My Gluten-Free Life

by Henri Roca, MD, Clinical Functional Medicine Specialist

Being gluten-free hasn’t been that hard and it has been so worth it. Yet my sensitivity to gluten came as a surprise. Why?

I had completed the celiac testing and Food Sensitivity Profile. Both were profoundly negative, yet I felt perpetually puffy and fluid filled. Being puffy could be caused by several issues: kidney dysfunction, intestinal malabsorption, leaky intestinal lining, poor protein intake, and inflammation to name a few. I had checked my blood chemistry and it looked like my kidneys and protein levels were fine. There had never been any issues with digestion. So I was left with the possibility of low-level inflammation – irritation if you will.

I say low-level inflammation because my inflammation labs – the high sensitivity C reactive protein and the erythrocyte sedimentation rate – were both extremely low to non-detectable. Still, I looked in the mirror and saw puffiness.

I tried a simple food elimination process. Food elimination can be a difficult piece of work for some people but it is the gold standard form of testing for any food sensitivity. Completing a single food elimination isn’t conceptually difficult. You simply need to remove all sources of that food substance for 6 weeks. The time frame is chosen because after 3 weeks, half of the body’s irritative/inflammatory response to the given food has been processed by the liver and removed from the body. So after 6 weeks about 75% has been removed. You can see that in some cases, the elimination needs to be longer.

For me, I chose to begin by removing gluten. Gluten occurs in many of the grass sourced grains and the foods we create with them. The easy rule is to remove all grains except rice, quinoa, amaranth, buckwheat, and teff. Those grains are gluten-free. In addition, since gluten is a food-additive used to give our food texture, you need to read labels and remove anything with gluten added to it. Some common sources of additive gluten are soy sauce, salad dressings, gravies, candies, and condiments. Of course, removing baked goods made with wheat or any other grain except the above-mentioned gluten-free grains is included.

My secret was deciding to avoid not just the gluten, but the types of products made from gluten – no breads, no pasta, no baked goods. Others chose to replace the usual bread with gluten-free bread. What a surprise! Being gluten-free wasn’t difficult at all. Instead of bread at a restaurant, I asked for crudités or olives. I used protein shakes for breakfast and increased my overall vegetable intake. My nutritional program immediately became more anti-inflammatory (even though I had already shifted toward anti-inflammatory foods prior to the gluten-free experiment).

At first I was convinced that the gluten didn’t affect me, but after 6 weeks, I saw a dramatic difference. There was less pain in my body. I dropped 10 pounds. My skin was clearer. My attention and energy improved substantially. And yes, the puffiness went away.

Now when I eat gluten in small amounts I know that I will very soon have a bout of itchiness and will produce copious amounts of clear phlegm. If I persist in having gluten, then early morning soreness occurs and I experience a tightening of my clothes.

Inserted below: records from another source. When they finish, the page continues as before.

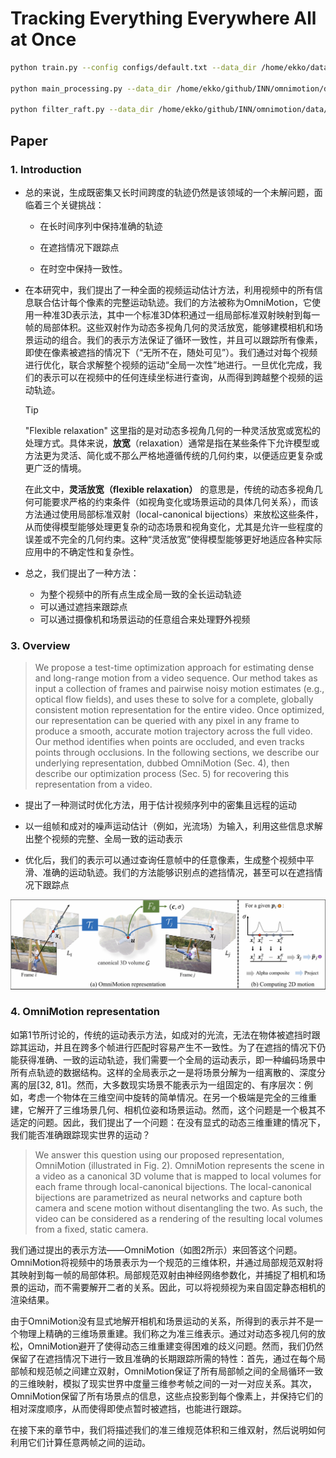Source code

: # Tracking Everything Everywhere All at Once

```bash
python train.py --config configs/default.txt --data_dir /home/ekko/datasets/omnimotion/swing

python main_processing.py --data_dir /home/ekko/github/INN/omnimotion/data/pulling --chain

python filter_raft.py --data_dir /home/ekko/github/INN/omnimotion/data/pulling --cycle_th 3
```



## Paper

### 1. Introduction

+ 总的来说，生成既密集又长时间跨度的轨迹仍然是该领域的一个未解问题，面临着三个关键挑战：

    + 在长时间序列中保持准确的轨迹
    
    + 在遮挡情况下跟踪点
    
    + 在时空中保持一致性。

+ 在本研究中，我们提出了一种全面的视频运动估计方法，利用视频中的所有信息联合估计每个像素的完整运动轨迹。我们的方法被称为OmniMotion，它使用一种准3D表示法，其中一个标准3D体积通过一组局部标准双射映射到每一帧的局部体积。这些双射作为动态多视角几何的灵活放宽，能够建模相机和场景运动的组合。我们的表示方法保证了循环一致性，并且可以跟踪所有像素，即使在像素被遮挡的情况下（“无所不在，随处可见”）。我们通过对每个视频进行优化，联合求解整个视频的运动“全局一次性”地进行。一旦优化完成，我们的表示可以在视频中的任何连续坐标进行查询，从而得到跨越整个视频的运动轨迹。

    > [!TIP]
    >
    > "Flexible relaxation" 这里指的是对动态多视角几何的一种灵活放宽或宽松的处理方式。具体来说，**放宽**（relaxation）通常是指在某些条件下允许模型或方法更为灵活、简化或不那么严格地遵循传统的几何约束，以便适应更复杂或更广泛的情境。
    >
    > 在此文中，**灵活放宽（flexible relaxation）** 的意思是，传统的动态多视角几何可能要求严格的约束条件（如视角变化或场景运动的具体几何关系），而该方法通过使用局部标准双射（local-canonical bijections）来放松这些条件，从而使得模型能够处理更复杂的动态场景和视角变化，尤其是允许一些程度的误差或不完全的几何约束。这种“灵活放宽”使得模型能够更好地适应各种实际应用中的不确定性和复杂性。

+ 总之，我们提出了一种方法：

    + 为整个视频中的所有点生成全局一致的全长运动轨迹
    + 可以通过遮挡来跟踪点
    + 可以通过摄像机和场景运动的任意组合来处理野外视频

### 3. Overview

>
> We propose a test-time optimization approach for estimating dense and long-range motion from a video sequence. Our method takes as input a collection of frames and pairwise noisy motion estimates (e.g., optical flow fields), and uses these to solve for a complete, globally consistent motion representation for the entire video. Once optimized, our representation can be queried with any pixel in any frame to produce a smooth, accurate motion trajectory across the full video. Our method identifies when points are occluded, and even tracks points through occlusions. In the following sections, we describe our underlying representation, dubbed OmniMotion (Sec. 4), then describe our optimization process (Sec. 5) for recovering this representation from a video.

+ 提出了一种测试时优化方法，用于估计视频序列中的密集且远程的运动

+ 以一组帧和成对的噪声运动估计（例如，光流场）为输入，利用这些信息求解出整个视频的完整、全局一致的运动表示
+ 优化后，我们的表示可以通过查询任意帧中的任意像素，生成整个视频中平滑、准确的运动轨迹。我们的方法能够识别点的遮挡情况，甚至可以在遮挡情况下跟踪点

![Overview](./Omnimotion.png)

### 4. OmniMotion representation

如第1节所讨论的，传统的运动表示方法，如成对的光流，无法在物体被遮挡时跟踪其运动，并且在跨多个帧进行匹配时容易产生不一致性。为了在遮挡的情况下仍能获得准确、一致的运动轨迹，我们需要一个全局的运动表示，即一种编码场景中所有点轨迹的数据结构。这样的全局表示之一是将场景分解为一组离散的、深度分离的层[32, 81]。然而，大多数现实场景不能表示为一组固定的、有序层次：例如，考虑一个物体在三维空间中旋转的简单情况。在另一个极端是完全的三维重建，它解开了三维场景几何、相机位姿和场景运动。然而，这个问题是一个极其不适定的问题。因此，我们提出了一个问题：在没有显式的动态三维重建的情况下，我们能否准确跟踪现实世界的运动？

> We answer this question using our proposed representation, OmniMotion (illustrated in Fig. 2). OmniMotion represents the scene in a video as a canonical 3D volume that is mapped to local volumes for each frame through local-canonical bijections. The local-canonical bijections are parametrized as neural networks and capture both camera and scene motion without disentangling the two. As such, the video can be considered as a rendering of the resulting local volumes from a fixed, static camera.

我们通过提出的表示方法——OmniMotion（如图2所示）来回答这个问题。OmniMotion将视频中的场景表示为一个规范的三维体积，并通过局部规范双射将其映射到每一帧的局部体积。局部规范双射由神经网络参数化，并捕捉了相机和场景的运动，而不需要解开二者的关系。因此，可以将视频视为来自固定静态相机的渲染结果。

由于OmniMotion没有显式地解开相机和场景运动的关系，所得到的表示并不是一个物理上精确的三维场景重建。我们称之为准三维表示。通过对动态多视几何的放松，OmniMotion避开了使得动态三维重建变得困难的歧义问题。然而，我们仍然保留了在遮挡情况下进行一致且准确的长期跟踪所需的特性：首先，通过在每个局部帧和规范帧之间建立双射，OmniMotion保证了所有局部帧之间的全局循环一致的三维映射，模拟了现实世界中度量三维参考帧之间的一对一对应关系。其次，OmniMotion保留了所有场景点的信息，这些点投影到每个像素上，并保持它们的相对深度顺序，从而使得即使点暂时被遮挡，也能进行跟踪。

在接下来的章节中，我们将描述我们的准三维规范体积和三维双射，然后说明如何利用它们计算任意两帧之间的运动。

As a physician, I try to understand why this reaction occurs especially since all the tests would not have indicated that I should have gone off gluten. My hypothesis is that the grains we now grow have changed as a result of progressive cross breeding for greater gluten content. There’s simply more gluten per unit of grain than there ever has been. Combine this with the increasing inclusion of gluten as a food additive in so many staple foods and the increasing consumption of gluten containing grain products at every meal and you have a substantially higher load of gluten antigens (compounds) that continually challenge the lining of the intestinal tract.

Now I diagnose patients with either:
Celiac Disease – a genetic inability to handle gluten that causes serious and significant consequences. These people need to avoid all gluten forever.
Gluten Sensitivity – an inflammatory reaction to the preponderance of gluten in the diet combined with a leaky gut caused both by gluten and other factors. These people also need to avoid gluten, but the presence of gluten does not necessarily cause significant reactions. This reaction can be corroborated via laboratory analysis.
Gluten Irritation – A low level inflammation discernable through personal experience, but not through existing laboratory measures. These people should at least significantly curtail and perhaps even avoid gluten.

My current recommendation:
A 6-week food elimination trial off gluten is a reasonable intervention. Consider it.